TASK DETAILS: Of all the lines in the records below, copy only those that contain the string "welches".

AVAILABLE DATA:
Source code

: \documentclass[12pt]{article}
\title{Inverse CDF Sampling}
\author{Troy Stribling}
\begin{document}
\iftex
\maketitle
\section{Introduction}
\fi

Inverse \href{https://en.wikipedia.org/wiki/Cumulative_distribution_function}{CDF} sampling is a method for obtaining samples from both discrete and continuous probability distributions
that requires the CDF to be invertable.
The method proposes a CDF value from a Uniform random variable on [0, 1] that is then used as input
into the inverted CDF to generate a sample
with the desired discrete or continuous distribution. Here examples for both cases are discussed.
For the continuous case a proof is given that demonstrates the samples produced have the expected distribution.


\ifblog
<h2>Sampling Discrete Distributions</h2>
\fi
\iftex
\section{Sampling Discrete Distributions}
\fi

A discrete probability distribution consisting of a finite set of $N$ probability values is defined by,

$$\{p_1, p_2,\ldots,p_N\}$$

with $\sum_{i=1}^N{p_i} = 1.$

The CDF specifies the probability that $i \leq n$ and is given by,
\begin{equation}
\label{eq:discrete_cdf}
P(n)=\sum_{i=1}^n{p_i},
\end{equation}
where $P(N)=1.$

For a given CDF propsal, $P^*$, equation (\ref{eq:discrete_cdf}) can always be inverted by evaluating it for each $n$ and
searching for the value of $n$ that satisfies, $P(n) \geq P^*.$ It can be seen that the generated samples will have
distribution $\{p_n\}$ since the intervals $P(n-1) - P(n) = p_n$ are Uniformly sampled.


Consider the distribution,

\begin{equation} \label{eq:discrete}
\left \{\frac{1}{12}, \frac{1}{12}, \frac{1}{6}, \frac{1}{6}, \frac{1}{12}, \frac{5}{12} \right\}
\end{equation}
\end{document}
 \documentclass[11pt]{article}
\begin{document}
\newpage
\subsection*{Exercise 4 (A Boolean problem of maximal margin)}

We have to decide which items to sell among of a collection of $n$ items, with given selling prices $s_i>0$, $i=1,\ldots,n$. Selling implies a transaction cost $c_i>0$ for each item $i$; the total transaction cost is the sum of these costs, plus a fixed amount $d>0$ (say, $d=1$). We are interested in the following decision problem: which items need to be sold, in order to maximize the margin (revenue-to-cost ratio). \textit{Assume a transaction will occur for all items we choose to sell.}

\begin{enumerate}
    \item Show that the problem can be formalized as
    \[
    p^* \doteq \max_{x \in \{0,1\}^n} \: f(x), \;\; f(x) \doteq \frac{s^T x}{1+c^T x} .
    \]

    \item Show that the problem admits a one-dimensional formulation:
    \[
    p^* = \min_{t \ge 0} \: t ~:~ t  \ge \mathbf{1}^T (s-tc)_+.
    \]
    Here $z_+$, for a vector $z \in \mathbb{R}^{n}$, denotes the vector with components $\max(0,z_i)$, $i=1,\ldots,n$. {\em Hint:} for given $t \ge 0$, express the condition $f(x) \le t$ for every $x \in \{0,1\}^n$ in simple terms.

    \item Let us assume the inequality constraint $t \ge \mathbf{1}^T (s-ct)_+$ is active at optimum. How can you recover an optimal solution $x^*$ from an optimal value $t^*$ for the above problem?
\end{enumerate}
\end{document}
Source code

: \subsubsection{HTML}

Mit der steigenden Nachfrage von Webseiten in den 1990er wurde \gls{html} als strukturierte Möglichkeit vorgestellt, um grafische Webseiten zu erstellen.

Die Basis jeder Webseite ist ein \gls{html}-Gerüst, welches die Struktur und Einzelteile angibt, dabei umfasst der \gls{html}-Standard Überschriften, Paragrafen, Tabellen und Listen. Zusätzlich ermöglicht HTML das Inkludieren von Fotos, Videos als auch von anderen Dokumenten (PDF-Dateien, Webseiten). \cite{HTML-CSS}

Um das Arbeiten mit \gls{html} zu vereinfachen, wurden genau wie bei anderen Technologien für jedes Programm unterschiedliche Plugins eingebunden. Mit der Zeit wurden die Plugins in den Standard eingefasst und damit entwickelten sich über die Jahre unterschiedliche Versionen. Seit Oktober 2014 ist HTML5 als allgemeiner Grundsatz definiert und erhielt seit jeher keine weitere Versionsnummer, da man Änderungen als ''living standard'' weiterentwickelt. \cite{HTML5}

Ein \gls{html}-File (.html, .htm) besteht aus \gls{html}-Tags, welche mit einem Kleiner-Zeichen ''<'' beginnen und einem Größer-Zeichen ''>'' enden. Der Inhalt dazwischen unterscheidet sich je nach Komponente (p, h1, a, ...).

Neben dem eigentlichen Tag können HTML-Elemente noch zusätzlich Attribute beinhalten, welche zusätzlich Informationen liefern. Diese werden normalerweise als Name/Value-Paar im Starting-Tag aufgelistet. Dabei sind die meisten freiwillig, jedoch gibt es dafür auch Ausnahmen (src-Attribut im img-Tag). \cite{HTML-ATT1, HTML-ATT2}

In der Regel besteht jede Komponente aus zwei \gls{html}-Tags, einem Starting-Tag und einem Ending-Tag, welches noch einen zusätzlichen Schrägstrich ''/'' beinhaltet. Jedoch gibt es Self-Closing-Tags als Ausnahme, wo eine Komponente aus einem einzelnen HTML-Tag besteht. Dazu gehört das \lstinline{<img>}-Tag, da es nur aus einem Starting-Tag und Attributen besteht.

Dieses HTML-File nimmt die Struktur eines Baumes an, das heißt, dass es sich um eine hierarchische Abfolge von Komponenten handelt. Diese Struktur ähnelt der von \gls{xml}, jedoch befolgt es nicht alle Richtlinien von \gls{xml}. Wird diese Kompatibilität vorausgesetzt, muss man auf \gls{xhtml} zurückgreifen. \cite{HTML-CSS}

FINISHED EXERCISE:
Die Basis jeder Webseite ist ein \gls{html}-Gerüst, welches die Struktur und Einzelteile angibt, dabei umfasst der \gls{html}-Standard Überschriften, Paragrafen, Tabellen und Listen. Zusätzlich ermöglicht HTML das Inkludieren von Fotos, Videos als auch von anderen Dokumenten (PDF-Dateien, Webseiten). \cite{HTML-CSS}
In der Regel besteht jede Komponente aus zwei \gls{html}-Tags, einem Starting-Tag und einem Ending-Tag, welches noch einen zusätzlichen Schrägstrich ''/'' beinhaltet. Jedoch gibt es Self-Closing-Tags als Ausnahme, wo eine Komponente aus einem einzelnen HTML-Tag besteht. Dazu gehört das \lstinline{<img>}-Tag, da es nur aus einem Starting-Tag und Attributen besteht.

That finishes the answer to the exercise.